18 February 2014, 16:30 | Written by Kitty Richardson

If you’d been asked to pick out ‘Gig Most Likely to Turn Into a Sing-A-Long’ from last week’s London listings, it’s probable you wouldn’t have selected noise rappers Young Fathers. Still, enveloped by a sea of hollering Scottish people and raised fists, I can’t help wondering why more hip hop shows don’t go off like this.

Staged in the bowels of everyone’s favourite industrial hell-hole Electrowerkz, tonight’s sold-out gig celebrates the launch of the trio’s new LP, DEAD. The crowd is, to say the least, diverse; only a handful of backpack-wearing hip hop fans pepper the audience, rubbing awkwardly up against suits, punks, people who look like they still read NME, and the aforementioned Scots – whom, I am told later in the queue for the cloakroom, ‘move in packs’. This in unheard of for most Anticon shows, which tend to pull a limited crowd of alt-rap devotees.

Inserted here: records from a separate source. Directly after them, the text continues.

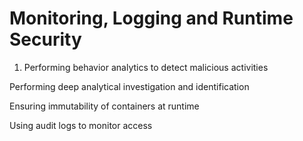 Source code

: # Monitoring, Logging and Runtime Security 

1. Performing behavior analytics to detect malicious activities

Performing deep analytical investigation and identification

Ensuring immutability of containers at runtime

Using audit logs to monitor access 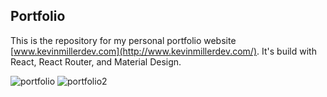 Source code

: ## Portfolio

This is the repository for my personal portfolio website [www.kevinmillerdev.com](http://www.kevinmillerdev.com/).  It's build with React, React Router, and Material Design.  

![portfolio](https://i.imgur.com/SpFRfBq.png)
![portfolio2](https://i.imgur.com/vlc97yo.png)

In the first few minutes of their set, it becomes immediately apparent why everyone is here. As opener “Fortune”’s ominous monologue gives way to an immense roar of carnival percussion and bass, the three men on stage collapse into a blur of limbs and coat tails. Where other bands may give simple permission to dance, Young Fathers lead by sublime example. London crowds can be the hardest to move, but within minutes this one is feral. Punk-scuzz-cum-rain dance “The Queen in Dead” rolls in without pause, instigating a call-and-answer chant that would be feel more appropriate at a Bon Jovi reunion than an indie rap show. It’s both remarkably refreshing and a teensy bit surreal.

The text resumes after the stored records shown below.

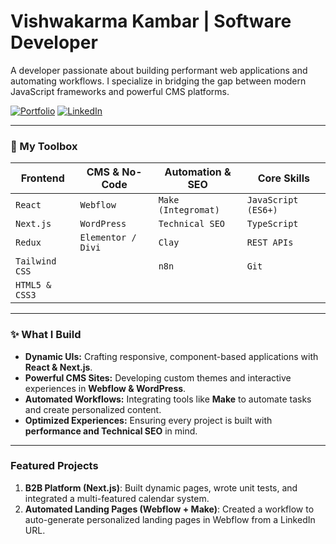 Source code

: # Vishwakarma Kambar | Software Developer

A developer passionate about building performant web applications and automating workflows. I specialize in bridging the gap between modern JavaScript frameworks and powerful CMS platforms.

[![Portfolio](https://img.shields.io/badge/Portfolio-EA4C89?style=for-the-badge&logoColor=white)](https://vishwakarma-portfolio.web.app/)
[![LinkedIn](https://img.shields.io/badge/LinkedIn-0A66C2?style=for-the-badge&logo=linkedin&logoColor=white)](https://www.linkedin.com/in/vishwakarma-kambar/)

---

### 🚀 My Toolbox

| Frontend       | CMS & No-Code      | Automation & SEO    | Core Skills         |
| -------------- | ------------------ | ------------------- | ------------------- |
| `React`        | `Webflow`          | `Make (Integromat)` | `JavaScript (ES6+)` |
| `Next.js`      | `WordPress`        | `Technical SEO`     | `TypeScript`        |
| `Redux`        | `Elementor / Divi` | `Clay`              | `REST APIs`         |
| `Tailwind CSS` |                    | `n8n`               | `Git`               |
| `HTML5 & CSS3` |                    |                     |                     |

---

### ✨ What I Build

- **Dynamic UIs:** Crafting responsive, component-based applications with **React & Next.js**.
- **Powerful CMS Sites:** Developing custom themes and interactive experiences in **Webflow & WordPress**.
- **Automated Workflows:** Integrating tools like **Make** to automate tasks and create personalized content.
- **Optimized Experiences:** Ensuring every project is built with **performance and Technical SEO** in mind.

---

### Featured Projects

1.  **B2B Platform (Next.js)**: Built dynamic pages, wrote unit tests, and integrated a multi-featured calendar system.
2.  **Automated Landing Pages (Webflow + Make)**: Created a workflow to auto-generate personalized landing pages in Webflow from a LinkedIn URL.

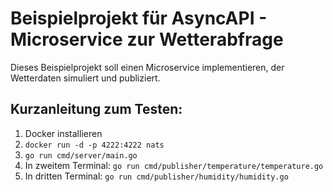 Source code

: # Beispielprojekt für AsyncAPI - Microservice zur Wetterabfrage

Dieses Beispielprojekt soll einen Microservice implementieren, der Wetterdaten simuliert und publiziert.

## Kurzanleitung zum Testen:

1. Docker installieren
2. `docker run -d -p 4222:4222 nats`
3. `go run cmd/server/main.go`
4. In zweitem Terminal: `go run cmd/publisher/temperature/temperature.go`
5. In dritten Terminal: `go run cmd/publisher/humidity/humidity.go`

Elements of the show appear staged – at least to a degree – though this is by no means a bad thing. Be it synchronised dance moves, or one unnerving moment where ‘G’ Hastings seems to threaten bandmate Kayus Bankole with a penknife, an immense amount of thought has gone into Young Fathers’ performance. Between songs, members turn their backs on the audience in sync, returning to form a tableaux downstage like actors between scenes. Backlit by three harsh spotlights pointing out into the crowd, they end each number teetering on the stage edge, stoney-faced and breathless. There is quite a bit of wrestling, and little room for corpsing – though their unbridled physicality, and one stifled grin from Bankole at the end of apocalyptic party anthem “Get Up”, suggests the boys are having an extremely good time.

With most of their tracks clocking in at under three minutes, there is a chance for the group to squeeze in an almost equal number from all three releases, the gentler of which are axed in a relentless stomp through their loudest material. This trend is broken only once by an achingly sweet rendition of Tape Two‘s “I Heard”. In a much-needed pause, Bankole rests with bowed head on a monitor, crooning in a falsetto that is even more remarkable when you consider how much shouting he’s been doing. Perhaps he’s thankful when the crowd take over on the song’s refrain, the environment feeling once again like a bizarre hybrid of dystopian rave and pub dancefloor.

Most live UK hip hop comes in a familiar format. Loops of old soul, played by bored-looking DJs, rapped over by MCs who, despite pouring considerable thought into their lyrics, pour minimal effort into their live performances. Young Fathers offer a vision of what hip hop in the UK could be; frenetic, theatrical, in which rappers swap po-faced machismo for unabashed displays of affection and emotion. This is how it should be done – and more established MCs would be wise to take note.